だが、誰もがとにかく嬉しそうだった。男が帰ってきたことを心から喜んでいる。
「先生はお疲れなんです。もうちょっと遠慮を……」
宴を仕切っているストラースが群がる男女に注意をするが、そんなことで引き下がるような雰囲気ではない。
「あんたはほんとに固いねぇ」
「そうだそうだ! せっかく先生が帰ってきたんだ。話くらいさせろ!」
凄い剣幕で反撃されて、長身をのけぞらせながらストラースが後ずさる。
「ストラース、ありがとう。俺は大丈夫だよ」
当の本人に言われては、ストラースもそれ以上文句は言えない。不満をその顔に浮かべたまま、ストラースは、酒を取りに台所へと足を向けた。
ちょうどそこへ、数人の門下生が挨拶にやって来る。
「先生、我々は見回りに行ってきます」
「見回り?」
「はい。最近賊が若い娘をさらっていく事件が起きていまして」
「それは大変ですね。気を付けて行ってきてください」
「はい! では、行って参ります」
一礼して去っていく門下生の背中に、ストラースが声を掛けた。
「鉱山も頼むぞ」
「分かってますって」
若い門下生が、にやっと笑いながら頷いた。
「鉱山に人が住んでいるのですか?」
男の疑問に、近くにいた中年の女が答える。
「そうなんだよ。
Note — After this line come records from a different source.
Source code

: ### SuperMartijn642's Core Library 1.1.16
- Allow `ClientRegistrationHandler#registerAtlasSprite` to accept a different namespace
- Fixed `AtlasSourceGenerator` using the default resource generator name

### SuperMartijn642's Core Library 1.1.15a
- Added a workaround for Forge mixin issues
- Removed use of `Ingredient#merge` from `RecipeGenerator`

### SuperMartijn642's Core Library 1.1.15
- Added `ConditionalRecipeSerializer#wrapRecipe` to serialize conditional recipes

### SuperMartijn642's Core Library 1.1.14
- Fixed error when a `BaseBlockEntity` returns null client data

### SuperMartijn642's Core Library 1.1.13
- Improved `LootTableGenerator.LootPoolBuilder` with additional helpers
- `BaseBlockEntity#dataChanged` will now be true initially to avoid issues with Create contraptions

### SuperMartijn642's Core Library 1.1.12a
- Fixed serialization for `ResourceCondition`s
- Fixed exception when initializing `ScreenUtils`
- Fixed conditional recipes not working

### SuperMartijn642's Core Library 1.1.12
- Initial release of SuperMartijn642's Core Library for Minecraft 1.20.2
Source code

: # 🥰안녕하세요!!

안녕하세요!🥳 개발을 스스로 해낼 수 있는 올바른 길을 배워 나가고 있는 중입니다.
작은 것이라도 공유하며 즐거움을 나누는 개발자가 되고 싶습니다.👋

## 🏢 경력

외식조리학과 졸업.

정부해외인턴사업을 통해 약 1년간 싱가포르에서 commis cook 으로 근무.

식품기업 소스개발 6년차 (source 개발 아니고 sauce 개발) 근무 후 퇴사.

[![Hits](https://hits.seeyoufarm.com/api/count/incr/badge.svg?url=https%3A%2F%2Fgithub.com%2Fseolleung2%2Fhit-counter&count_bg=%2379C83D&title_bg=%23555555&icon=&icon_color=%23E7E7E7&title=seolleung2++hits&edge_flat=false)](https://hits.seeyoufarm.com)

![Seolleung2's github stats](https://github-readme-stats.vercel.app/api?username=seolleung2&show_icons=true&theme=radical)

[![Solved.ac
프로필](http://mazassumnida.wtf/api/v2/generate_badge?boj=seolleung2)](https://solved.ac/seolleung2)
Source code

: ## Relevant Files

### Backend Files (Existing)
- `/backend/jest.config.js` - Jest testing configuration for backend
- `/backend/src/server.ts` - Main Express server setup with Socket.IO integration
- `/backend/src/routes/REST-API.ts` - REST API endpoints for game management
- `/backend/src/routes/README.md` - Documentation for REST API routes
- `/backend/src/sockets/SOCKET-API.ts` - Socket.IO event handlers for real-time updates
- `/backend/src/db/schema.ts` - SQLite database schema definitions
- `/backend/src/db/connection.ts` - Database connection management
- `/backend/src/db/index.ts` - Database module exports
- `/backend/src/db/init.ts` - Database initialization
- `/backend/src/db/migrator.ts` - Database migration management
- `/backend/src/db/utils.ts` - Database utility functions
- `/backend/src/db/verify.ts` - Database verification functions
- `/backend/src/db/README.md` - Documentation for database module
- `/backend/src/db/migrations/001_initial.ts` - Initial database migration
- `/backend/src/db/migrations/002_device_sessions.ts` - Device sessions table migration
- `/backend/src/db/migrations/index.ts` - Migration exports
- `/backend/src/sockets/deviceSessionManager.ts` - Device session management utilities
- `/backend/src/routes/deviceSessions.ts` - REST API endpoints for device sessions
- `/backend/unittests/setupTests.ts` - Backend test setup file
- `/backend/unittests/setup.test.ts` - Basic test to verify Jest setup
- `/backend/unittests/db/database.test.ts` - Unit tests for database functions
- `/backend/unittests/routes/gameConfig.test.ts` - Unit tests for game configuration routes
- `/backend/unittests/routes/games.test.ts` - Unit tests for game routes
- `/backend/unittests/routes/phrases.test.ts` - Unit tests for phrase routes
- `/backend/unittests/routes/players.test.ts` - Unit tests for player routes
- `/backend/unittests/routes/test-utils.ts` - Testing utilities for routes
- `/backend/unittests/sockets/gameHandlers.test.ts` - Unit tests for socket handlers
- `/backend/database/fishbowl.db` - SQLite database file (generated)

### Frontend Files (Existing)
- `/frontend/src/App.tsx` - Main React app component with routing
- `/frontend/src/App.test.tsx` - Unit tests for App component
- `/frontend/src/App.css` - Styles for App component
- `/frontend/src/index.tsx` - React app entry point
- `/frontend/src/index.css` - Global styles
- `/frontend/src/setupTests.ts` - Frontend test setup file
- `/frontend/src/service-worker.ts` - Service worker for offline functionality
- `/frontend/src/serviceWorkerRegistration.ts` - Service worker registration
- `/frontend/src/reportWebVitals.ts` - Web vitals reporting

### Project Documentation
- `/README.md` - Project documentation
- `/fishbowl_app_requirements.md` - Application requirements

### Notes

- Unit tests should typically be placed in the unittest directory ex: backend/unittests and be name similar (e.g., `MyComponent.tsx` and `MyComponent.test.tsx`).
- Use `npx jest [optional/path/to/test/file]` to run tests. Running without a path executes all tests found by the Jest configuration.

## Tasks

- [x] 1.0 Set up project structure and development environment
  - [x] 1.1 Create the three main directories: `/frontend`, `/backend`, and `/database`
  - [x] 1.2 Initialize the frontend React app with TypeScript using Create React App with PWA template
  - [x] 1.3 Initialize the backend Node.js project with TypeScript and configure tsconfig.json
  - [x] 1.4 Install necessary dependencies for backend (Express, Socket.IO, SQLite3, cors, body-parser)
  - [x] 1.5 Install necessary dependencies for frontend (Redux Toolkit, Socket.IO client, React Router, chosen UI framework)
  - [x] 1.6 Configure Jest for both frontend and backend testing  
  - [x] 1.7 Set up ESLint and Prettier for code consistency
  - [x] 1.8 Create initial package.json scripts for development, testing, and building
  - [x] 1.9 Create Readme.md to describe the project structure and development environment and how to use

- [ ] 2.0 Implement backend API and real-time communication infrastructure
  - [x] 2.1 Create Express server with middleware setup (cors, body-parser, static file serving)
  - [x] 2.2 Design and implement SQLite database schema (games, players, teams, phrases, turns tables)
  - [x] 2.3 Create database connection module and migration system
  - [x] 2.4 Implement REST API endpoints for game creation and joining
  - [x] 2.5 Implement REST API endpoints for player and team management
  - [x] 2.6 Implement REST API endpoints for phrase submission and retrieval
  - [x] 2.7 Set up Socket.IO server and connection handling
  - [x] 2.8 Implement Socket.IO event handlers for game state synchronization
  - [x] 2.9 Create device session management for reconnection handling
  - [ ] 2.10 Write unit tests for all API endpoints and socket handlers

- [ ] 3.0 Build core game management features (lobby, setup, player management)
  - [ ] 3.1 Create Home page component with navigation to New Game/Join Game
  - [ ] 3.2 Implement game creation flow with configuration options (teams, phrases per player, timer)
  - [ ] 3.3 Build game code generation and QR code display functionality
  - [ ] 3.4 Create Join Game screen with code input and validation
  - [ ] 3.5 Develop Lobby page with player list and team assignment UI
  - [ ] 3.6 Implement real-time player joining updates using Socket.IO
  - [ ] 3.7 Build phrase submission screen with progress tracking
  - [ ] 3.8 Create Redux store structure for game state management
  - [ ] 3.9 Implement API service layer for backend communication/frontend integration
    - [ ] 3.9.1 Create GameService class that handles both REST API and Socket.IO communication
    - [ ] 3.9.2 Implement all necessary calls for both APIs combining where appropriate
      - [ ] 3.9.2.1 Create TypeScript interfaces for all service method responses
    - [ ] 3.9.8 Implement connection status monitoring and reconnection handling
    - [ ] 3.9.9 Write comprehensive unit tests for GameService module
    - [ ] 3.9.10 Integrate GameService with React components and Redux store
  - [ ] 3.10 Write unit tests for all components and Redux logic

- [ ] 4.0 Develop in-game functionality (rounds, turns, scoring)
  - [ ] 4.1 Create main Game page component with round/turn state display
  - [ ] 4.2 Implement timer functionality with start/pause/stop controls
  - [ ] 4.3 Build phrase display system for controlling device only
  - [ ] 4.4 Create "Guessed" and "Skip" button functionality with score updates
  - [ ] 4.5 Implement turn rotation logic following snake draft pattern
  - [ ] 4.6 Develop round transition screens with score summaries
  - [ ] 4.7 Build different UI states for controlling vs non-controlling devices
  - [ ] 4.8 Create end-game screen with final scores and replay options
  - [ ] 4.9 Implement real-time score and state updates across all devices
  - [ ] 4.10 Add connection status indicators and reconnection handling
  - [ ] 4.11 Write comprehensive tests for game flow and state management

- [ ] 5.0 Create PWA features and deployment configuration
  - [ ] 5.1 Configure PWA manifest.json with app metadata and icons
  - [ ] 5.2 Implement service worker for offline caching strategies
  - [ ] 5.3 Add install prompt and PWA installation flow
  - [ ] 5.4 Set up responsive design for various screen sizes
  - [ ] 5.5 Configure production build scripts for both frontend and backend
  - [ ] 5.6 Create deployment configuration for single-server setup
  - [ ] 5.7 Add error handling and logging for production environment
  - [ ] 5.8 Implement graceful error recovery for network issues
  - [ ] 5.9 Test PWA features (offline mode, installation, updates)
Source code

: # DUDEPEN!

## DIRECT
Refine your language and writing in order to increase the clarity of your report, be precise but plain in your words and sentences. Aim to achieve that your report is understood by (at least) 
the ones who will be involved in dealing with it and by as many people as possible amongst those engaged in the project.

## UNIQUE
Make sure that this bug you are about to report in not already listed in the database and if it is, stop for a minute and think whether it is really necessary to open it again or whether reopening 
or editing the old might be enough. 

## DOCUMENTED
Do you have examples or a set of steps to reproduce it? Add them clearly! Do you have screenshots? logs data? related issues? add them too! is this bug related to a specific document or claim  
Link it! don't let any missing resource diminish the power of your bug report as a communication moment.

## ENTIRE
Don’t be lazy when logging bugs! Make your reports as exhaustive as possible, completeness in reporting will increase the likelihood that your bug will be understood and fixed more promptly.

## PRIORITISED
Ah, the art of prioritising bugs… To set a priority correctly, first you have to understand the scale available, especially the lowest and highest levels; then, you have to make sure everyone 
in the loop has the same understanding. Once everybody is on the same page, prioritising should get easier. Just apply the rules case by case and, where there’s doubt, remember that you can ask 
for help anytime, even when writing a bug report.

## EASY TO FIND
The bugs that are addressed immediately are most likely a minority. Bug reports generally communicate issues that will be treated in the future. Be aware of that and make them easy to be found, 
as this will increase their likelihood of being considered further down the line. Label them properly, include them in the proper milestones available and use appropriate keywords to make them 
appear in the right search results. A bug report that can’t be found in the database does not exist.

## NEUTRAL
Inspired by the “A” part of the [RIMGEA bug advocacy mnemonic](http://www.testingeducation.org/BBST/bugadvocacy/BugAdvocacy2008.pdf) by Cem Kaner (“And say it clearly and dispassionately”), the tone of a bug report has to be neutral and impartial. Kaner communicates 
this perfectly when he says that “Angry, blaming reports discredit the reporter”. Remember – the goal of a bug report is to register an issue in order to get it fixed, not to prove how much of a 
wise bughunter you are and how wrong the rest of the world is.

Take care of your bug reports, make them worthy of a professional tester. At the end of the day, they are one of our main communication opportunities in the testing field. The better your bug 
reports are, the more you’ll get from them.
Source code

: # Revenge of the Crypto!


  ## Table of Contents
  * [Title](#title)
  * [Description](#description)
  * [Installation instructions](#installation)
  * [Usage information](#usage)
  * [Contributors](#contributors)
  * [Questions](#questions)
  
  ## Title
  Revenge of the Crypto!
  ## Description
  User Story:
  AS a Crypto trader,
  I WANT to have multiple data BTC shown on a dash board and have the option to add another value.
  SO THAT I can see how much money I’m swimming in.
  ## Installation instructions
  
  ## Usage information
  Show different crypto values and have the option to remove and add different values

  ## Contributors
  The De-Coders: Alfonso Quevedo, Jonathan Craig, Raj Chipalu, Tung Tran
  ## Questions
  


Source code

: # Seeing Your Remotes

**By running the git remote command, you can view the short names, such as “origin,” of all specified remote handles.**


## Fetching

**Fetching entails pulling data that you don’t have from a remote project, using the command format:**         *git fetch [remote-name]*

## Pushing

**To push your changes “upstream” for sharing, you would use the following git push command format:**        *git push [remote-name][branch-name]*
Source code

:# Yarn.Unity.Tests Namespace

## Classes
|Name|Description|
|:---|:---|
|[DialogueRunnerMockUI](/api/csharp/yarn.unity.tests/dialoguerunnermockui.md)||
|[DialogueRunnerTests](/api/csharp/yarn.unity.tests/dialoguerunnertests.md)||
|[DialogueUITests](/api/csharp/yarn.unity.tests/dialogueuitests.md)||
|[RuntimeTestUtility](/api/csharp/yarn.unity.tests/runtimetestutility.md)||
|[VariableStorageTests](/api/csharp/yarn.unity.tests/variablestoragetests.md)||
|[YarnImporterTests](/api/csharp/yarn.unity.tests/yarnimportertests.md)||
五年くらい前にふらっと来た女の子がね、一人で住んでるんだ」
「女の子?」
「そうさ。何とも不思議な子でねぇ。ここいらじゃ見掛けない、真っ黒い髪に真っ黒い瞳の、凄いべっぴんさんなんだよ」
「黒髪に、黒い瞳……」
男の目が、記憶を辿るように宙を見た。
「鉱山の鍛冶場で何かを作ってるみたいなんだけどね」
女の説明を、変わらず穏やかな表情で男は聞いている。だが、その目がわずかに落ち着きをなくしてることに、気付く者は誰もいなかった。